* _Exercise aim_
Although the entries contain pictures, the copy should hold only their exact text.

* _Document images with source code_
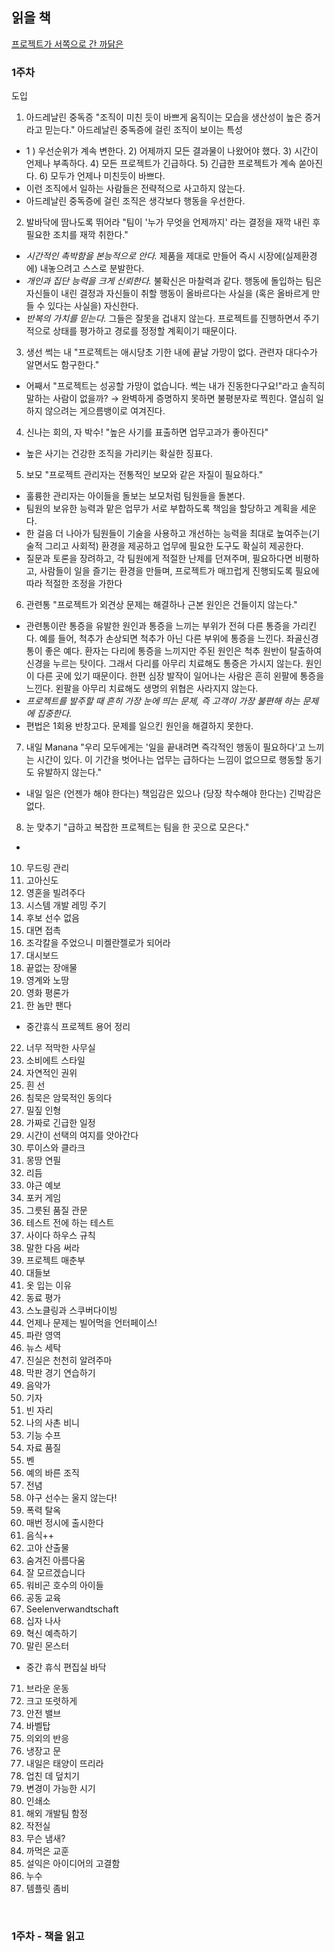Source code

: 
## 읽을 책 

[프로젝트가 서쪽으로 간 까닭은](http://www.yes24.com/Product/Goods/3600609)

### 1주차

도입
01. 아드레날린 중독증 "조직이 미친 듯이 바쁘게 움직이는 모습을 생산성이 높은 증거라고 믿는다."
  아드레날린 중독증에 걸린 조직이 보이는 특성
  - 1 ) 우선순위가 계속 변한다. 2) 어제까지 모든 결과물이 나왔어야 했다. 3) 시간이 언제나 부족하다. 4) 모든 프로젝트가 긴급하다. 5) 긴급한 프로젝트가 계속 쏟아진다. 6) 모두가 언제나 미친듯이 바쁘다.
  - 이런 조직에서 일하는 사람들은 전략적으로 사고하지 않는다. 
  - 아드레날린 중독증에 걸린 조직은 생각보다 행동을 우선한다. 

  
02. 발바닥에 땀나도록 뛰어라 "팀이 '누가 무엇을 언제까지' 라는 결정을 재깍 내린 후 필요한 조치를 재깍 취한다."
  - *시간적인 촉박함을 본능적으로 안다.* 제품을 제대로 만들어 즉시 시장에(실제환경에) 내놓으려고 스스로 분발한다.
  - *개인과 집단 능력을 크게 신뢰한다.* 불확신은 마찰력과 같다. 행동에 돌입하는 팀은 자신들이 내린 결정과 자신들이 취할 행동이 올바르다는 사실을 (혹은 올바르게 만들 수 있다는 사실을) 자신한다.
  - *반복의 가치를 믿는다.* 그들은 잘못을 겁내지 않는다. 프로젝트를 진행하면서 주기적으로 상태를 평가하고 경로를 정정할 계획이기 때문이다. 


03. 생선 썩는 내 "프로젝트는 애시당초 기한 내에 끝날 가망이 없다. 관련자 대다수가 알면서도 함구한다."
  - 어째서 "프로젝트는 성공할 가망이 없습니다. 썩는 내가 진동한다구요!"라고 솔직히 말하는 사람이 없을까?
  → 완벽하게 증명하지 못하면 불평분자로 찍힌다. 열심히 일하지 않으려는 게으름뱅이로 여겨진다.
  
  
04. 신나는 회의, 자 박수! "높은 사기를 표출하면 업무고과가 좋아진다"
  - 높은 사기는 건강한 조직을 가리키는 확실한 징표다. 
  
  
05. 보모 "프로젝트 관리자는 전통적인 보모와 같은 자질이 필요하다." 
  - 훌륭한 관리자는 아이들을 돌보는 보모처럼 팀원들을 돌본다. 
  - 팀원의 보유한 능력과 맡은 업무가 서로 부합하도록 책임을 할당하고 계획을 세운다.
  - 한 걸음 더 나아가 팀원들이 기술을 사용하고 개선하는 능력을 최대로 높여주는(기술적 그리고 사회적) 환경을 제공하고 업무에 필요한 도구도 확실히 제공한다.
  - 질문과 토론을 장려하고, 각 팀원에게 적절한 난제를 던져주며, 필요하다면 비평하고, 사람들이 일을 즐기는 환경을 만들며, 프로젝트가 매끄럽게 진행되도록 필요에 따라 적절한 조정을 가한다
  
  
06. 관련통 "프로젝트가 외견상 문제는 해결하나 근본 원인은 건들이지 않는다."
  - 관련통이란 통증을 유발한 원인과 통증을 느끼는 부위가 전혀 다른 통증을 가리킨다. 예를 들어, 척추가 손상되면 척추가 아닌 다른 부위에 통증을 느낀다. 좌골신경통이 좋은 예다. 환자는 다리에 통증을 느끼지만 주된 원인은 척추 원반이 탈출하여 신경을 누르는 탓이다. 그래서 다리를 아무리 치료해도 통증은 가시지 않는다. 원인이 다른 곳에 있기 때문이다. 한편 심장 발작이 일어나는 사람은 흔히 왼팔에 통증을 느낀다. 왼팔을 아무리 치료해도 생명의 위협은 사라지지 않는다.
  - *프로젝트를 발주할 때 흔히 가장 눈에 띄는 문제, 즉 고객이 가장 불편해 하는 문제에 집중한다.*
  - 편법은 1회용 반창고다. 문제를 일으킨 원인을 해결하지 못한다. 
  
  
07. 내일 Manana "우리 모두에게는 '일을 끝내려면 즉각적인 행동이 필요하다'고 느끼는 시간이 있다. 이 기간을 벗어나는 업무는 급하다는 느낌이 없으므로 행동할 동기도 유발하지 않는다."
  - 내일 일은 (언젠가 해야 한다는) 책임감은 있으나 (당장 착수해야 한다는) 긴박감은 없다.


08. 눈 맞추기 "급하고 복잡한 프로젝트는 팀을 한 곳으로 모은다."
  - 


10. 무드링 관리
11. 고아신도
12. 영혼을 빌려주다
13. 시스템 개발 레밍 주기
14. 후보 선수 없음
15. 대면 접촉
16. 조각칼을 주었으니 미켈란젤로가 되어라
17. 대시보드
18. 끝없는 장애물
19. 영계와 노땅
20. 영화 평론가
21. 한 놈만 팬다
  - 중간휴식 프로젝트 용어 정리
22. 너무 적막한 사무실
23. 소비에트 스타일 
24. 자연적인 권위
25. 흰 선
26. 침묵은 암묵적인 동의다
27. 밀짚 인형
28. 가짜로 긴급한 일정
29. 시간이 선택의 여지를 앗아간다
30. 루이스와 클라크
31. 몽땅 연필
32. 리듬
33. 야근 예보
34. 포커 게임
35. 그릇된 품질 관문
36. 테스트 전에 하는 테스트
37. 사이다 하우스 규칙
38. 말한 다음 써라
39. 프로젝트 매춘부
40. 대들보
41. 옷 입는 이유
42. 동료 평가
43. 스노클링과 스쿠버다이빙
44. 언제나 문제는 빌어먹을 언터페이스!
45. 파란 영역
46. 뉴스 세탁
47. 진실은 천천히 알려주마
48. 막판 경기 연습하기
49. 음악가
50. 기자
51. 빈 자리
52. 나의 사촌 비니
53. 기능 수프
54. 자료 품질
55. 벤
56. 예의 바른 조직
57. 전념
58. 야구 선수는 울지 않는다!
59. 폭력 탈옥
60. 매번 정시에 출시한다
61. 음식++
62. 고아 산출물
63. 숨겨진 아름다움
64. 잘 모르겠습니다 
65. 워비곤 호수의 아이들
66. 공동 교육
67. Seelenverwandtschaft
68. 십자 나사
69. 혁신 예측하기
70. 말린 몬스터
  - 중간 휴식 편집실 바닥
71. 브라운 운동
72. 크고 또렷하게
73. 안전 밸브
74. 바벨탑
75. 의외의 반응
76. 냉장고 문
77. 내일은 태양이 뜨리라
78. 업친 데 덮치기
79. 변경이 가능한 시기
80. 인쇄소
81. 해외 개발팀 함정
82. 작전실
83. 무슨 냄새?
84. 까먹은 교훈
85. 설익은 아이디어의 고결함
86. 누수
87. 템플릿 좀비

<br>

### 1주차 - 책을 읽고

<br>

* _Answer to this exercise_
Source code

: 
## 읽을 책 

[프로젝트가 서쪽으로 간 까닭은](http://www.yes24.com/Product/Goods/3600609)

### 1주차

도입
01. 아드레날린 중독증 "조직이 미친 듯이 바쁘게 움직이는 모습을 생산성이 높은 증거라고 믿는다."
  아드레날린 중독증에 걸린 조직이 보이는 특성
  - 1 ) 우선순위가 계속 변한다. 2) 어제까지 모든 결과물이 나왔어야 했다. 3) 시간이 언제나 부족하다. 4) 모든 프로젝트가 긴급하다. 5) 긴급한 프로젝트가 계속 쏟아진다. 6) 모두가 언제나 미친듯이 바쁘다.
  - 이런 조직에서 일하는 사람들은 전략적으로 사고하지 않는다. 
  - 아드레날린 중독증에 걸린 조직은 생각보다 행동을 우선한다. 

  
02. 발바닥에 땀나도록 뛰어라 "팀이 '누가 무엇을 언제까지' 라는 결정을 재깍 내린 후 필요한 조치를 재깍 취한다."
  - *시간적인 촉박함을 본능적으로 안다.* 제품을 제대로 만들어 즉시 시장에(실제환경에) 내놓으려고 스스로 분발한다.
  - *개인과 집단 능력을 크게 신뢰한다.* 불확신은 마찰력과 같다. 행동에 돌입하는 팀은 자신들이 내린 결정과 자신들이 취할 행동이 올바르다는 사실을 (혹은 올바르게 만들 수 있다는 사실을) 자신한다.
  - *반복의 가치를 믿는다.* 그들은 잘못을 겁내지 않는다. 프로젝트를 진행하면서 주기적으로 상태를 평가하고 경로를 정정할 계획이기 때문이다. 


03. 생선 썩는 내 "프로젝트는 애시당초 기한 내에 끝날 가망이 없다. 관련자 대다수가 알면서도 함구한다."
  - 어째서 "프로젝트는 성공할 가망이 없습니다. 썩는 내가 진동한다구요!"라고 솔직히 말하는 사람이 없을까?
  → 완벽하게 증명하지 못하면 불평분자로 찍힌다. 열심히 일하지 않으려는 게으름뱅이로 여겨진다.
  
  
04. 신나는 회의, 자 박수! "높은 사기를 표출하면 업무고과가 좋아진다"
  - 높은 사기는 건강한 조직을 가리키는 확실한 징표다. 
  
  
05. 보모 "프로젝트 관리자는 전통적인 보모와 같은 자질이 필요하다." 
  - 훌륭한 관리자는 아이들을 돌보는 보모처럼 팀원들을 돌본다. 
  - 팀원의 보유한 능력과 맡은 업무가 서로 부합하도록 책임을 할당하고 계획을 세운다.
  - 한 걸음 더 나아가 팀원들이 기술을 사용하고 개선하는 능력을 최대로 높여주는(기술적 그리고 사회적) 환경을 제공하고 업무에 필요한 도구도 확실히 제공한다.
  - 질문과 토론을 장려하고, 각 팀원에게 적절한 난제를 던져주며, 필요하다면 비평하고, 사람들이 일을 즐기는 환경을 만들며, 프로젝트가 매끄럽게 진행되도록 필요에 따라 적절한 조정을 가한다
  
  
06. 관련통 "프로젝트가 외견상 문제는 해결하나 근본 원인은 건들이지 않는다."
  - 관련통이란 통증을 유발한 원인과 통증을 느끼는 부위가 전혀 다른 통증을 가리킨다. 예를 들어, 척추가 손상되면 척추가 아닌 다른 부위에 통증을 느낀다. 좌골신경통이 좋은 예다. 환자는 다리에 통증을 느끼지만 주된 원인은 척추 원반이 탈출하여 신경을 누르는 탓이다. 그래서 다리를 아무리 치료해도 통증은 가시지 않는다. 원인이 다른 곳에 있기 때문이다. 한편 심장 발작이 일어나는 사람은 흔히 왼팔에 통증을 느낀다. 왼팔을 아무리 치료해도 생명의 위협은 사라지지 않는다.
  - *프로젝트를 발주할 때 흔히 가장 눈에 띄는 문제, 즉 고객이 가장 불편해 하는 문제에 집중한다.*
  - 편법은 1회용 반창고다. 문제를 일으킨 원인을 해결하지 못한다. 
  
  
07. 내일 Manana "우리 모두에게는 '일을 끝내려면 즉각적인 행동이 필요하다'고 느끼는 시간이 있다. 이 기간을 벗어나는 업무는 급하다는 느낌이 없으므로 행동할 동기도 유발하지 않는다."
  - 내일 일은 (언젠가 해야 한다는) 책임감은 있으나 (당장 착수해야 한다는) 긴박감은 없다.


08. 눈 맞추기 "급하고 복잡한 프로젝트는 팀을 한 곳으로 모은다."
  - 


10. 무드링 관리
11. 고아신도
12. 영혼을 빌려주다
13. 시스템 개발 레밍 주기
14. 후보 선수 없음
15. 대면 접촉
16. 조각칼을 주었으니 미켈란젤로가 되어라
17. 대시보드
18. 끝없는 장애물
19. 영계와 노땅
20. 영화 평론가
21. 한 놈만 팬다
  - 중간휴식 프로젝트 용어 정리
22. 너무 적막한 사무실
23. 소비에트 스타일 
24. 자연적인 권위
25. 흰 선
26. 침묵은 암묵적인 동의다
27. 밀짚 인형
28. 가짜로 긴급한 일정
29. 시간이 선택의 여지를 앗아간다
30. 루이스와 클라크
31. 몽땅 연필
32. 리듬
33. 야근 예보
34. 포커 게임
35. 그릇된 품질 관문
36. 테스트 전에 하는 테스트
37. 사이다 하우스 규칙
38. 말한 다음 써라
39. 프로젝트 매춘부
40. 대들보
41. 옷 입는 이유
42. 동료 평가
43. 스노클링과 스쿠버다이빙
44. 언제나 문제는 빌어먹을 언터페이스!
45. 파란 영역
46. 뉴스 세탁
47. 진실은 천천히 알려주마
48. 막판 경기 연습하기
49. 음악가
50. 기자
51. 빈 자리
52. 나의 사촌 비니
53. 기능 수프
54. 자료 품질
55. 벤
56. 예의 바른 조직
57. 전념
58. 야구 선수는 울지 않는다!
59. 폭력 탈옥
60. 매번 정시에 출시한다
61. 음식++
62. 고아 산출물
63. 숨겨진 아름다움
64. 잘 모르겠습니다 
65. 워비곤 호수의 아이들
66. 공동 교육
67. Seelenverwandtschaft
68. 십자 나사
69. 혁신 예측하기
70. 말린 몬스터
  - 중간 휴식 편집실 바닥
71. 브라운 운동
72. 크고 또렷하게
73. 안전 밸브
74. 바벨탑
75. 의외의 반응
76. 냉장고 문
77. 내일은 태양이 뜨리라
78. 업친 데 덮치기
79. 변경이 가능한 시기
80. 인쇄소
81. 해외 개발팀 함정
82. 작전실
83. 무슨 냄새?
84. 까먹은 교훈
85. 설익은 아이디어의 고결함
86. 누수
87. 템플릿 좀비

<br>

### 1주차 - 책을 읽고

<br>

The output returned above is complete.